I'm sure that can't be the case, but can't really see where the flaw is.
Maybe some confusion re weight/mass. Or re different methods of weighing.
Or perhaps a fish-type-weighing of an object doesn't actually give a lower
weight once it's floating. Or maybe it's something to do with specific gravity?
Any ideas?
Replies:
Alan,
What you are forgetting is Newton's third law: For every force, there is an
equal-sized but opposite reaction force. When the water pushes up on the
fish, the fish also pushes down on the water with the same force. Any
change to the weight of the tub, water, and fish due to the water
pushing up on the fish is balanced by the fish pushing down on the water.
The total force needed to support tub, water, AND fish together remains the
same.
Dr. Ken Mellendorf
Nope. The object plus the tub of water still has a mass of 2000g + 200g.
Just as if you had rested the object on a 2kg block of wood.

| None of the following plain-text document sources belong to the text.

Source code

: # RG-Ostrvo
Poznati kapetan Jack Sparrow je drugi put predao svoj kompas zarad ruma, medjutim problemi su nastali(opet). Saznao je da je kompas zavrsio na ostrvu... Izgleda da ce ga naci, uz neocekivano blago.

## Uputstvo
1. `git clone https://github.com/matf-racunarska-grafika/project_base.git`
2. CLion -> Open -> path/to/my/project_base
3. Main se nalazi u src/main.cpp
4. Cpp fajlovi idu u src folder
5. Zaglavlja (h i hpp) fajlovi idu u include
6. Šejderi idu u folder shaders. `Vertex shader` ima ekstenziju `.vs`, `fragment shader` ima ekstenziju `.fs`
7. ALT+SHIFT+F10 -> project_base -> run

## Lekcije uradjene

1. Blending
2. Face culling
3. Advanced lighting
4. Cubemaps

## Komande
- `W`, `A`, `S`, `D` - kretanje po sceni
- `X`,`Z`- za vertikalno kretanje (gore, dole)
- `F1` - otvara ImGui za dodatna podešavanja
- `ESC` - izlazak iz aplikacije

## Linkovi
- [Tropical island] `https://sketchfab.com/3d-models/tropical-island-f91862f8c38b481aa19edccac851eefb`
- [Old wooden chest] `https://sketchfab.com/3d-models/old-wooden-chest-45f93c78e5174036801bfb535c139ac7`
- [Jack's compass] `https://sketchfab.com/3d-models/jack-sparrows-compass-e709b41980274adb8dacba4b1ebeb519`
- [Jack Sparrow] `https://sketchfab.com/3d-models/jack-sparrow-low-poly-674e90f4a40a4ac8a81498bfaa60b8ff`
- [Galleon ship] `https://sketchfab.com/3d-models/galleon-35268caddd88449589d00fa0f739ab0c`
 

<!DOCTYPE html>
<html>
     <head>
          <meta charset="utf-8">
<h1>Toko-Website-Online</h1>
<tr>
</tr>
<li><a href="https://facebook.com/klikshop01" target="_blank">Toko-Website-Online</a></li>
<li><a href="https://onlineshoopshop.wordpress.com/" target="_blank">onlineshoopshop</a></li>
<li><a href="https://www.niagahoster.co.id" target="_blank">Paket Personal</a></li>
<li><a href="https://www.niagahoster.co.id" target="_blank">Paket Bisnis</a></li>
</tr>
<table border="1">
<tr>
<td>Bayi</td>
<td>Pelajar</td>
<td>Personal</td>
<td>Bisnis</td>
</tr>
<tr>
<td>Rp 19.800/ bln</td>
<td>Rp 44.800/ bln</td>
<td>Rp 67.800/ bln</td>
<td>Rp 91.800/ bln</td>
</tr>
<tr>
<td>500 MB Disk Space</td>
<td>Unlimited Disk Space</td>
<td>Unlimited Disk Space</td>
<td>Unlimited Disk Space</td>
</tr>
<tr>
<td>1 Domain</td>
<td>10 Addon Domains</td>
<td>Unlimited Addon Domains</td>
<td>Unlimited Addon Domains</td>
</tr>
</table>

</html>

I'm sure that can't be the case, but can't really see where the flaw is.
Maybe some confusion re weight/mass.
That's part of it. The object immersed in water while hanging from the fish
scale still has a mass of 200g (say), part of which is supported by the
water and the rest of which is supported by the fish scale. If you weigh
the water while you dunk the object, you will find that its weight
increases, too, but not by the full 200g. (OK, weight is a force, not a
mass, so it's strictly not expressible in units of g, but you know what I
mean.) The shortfall, of course, will be the weight supported by the fish
scale. If you drop the object and let it sink to the bottom of the bucket,
THEN the bucket + water + object will have a "weight" of 2200g.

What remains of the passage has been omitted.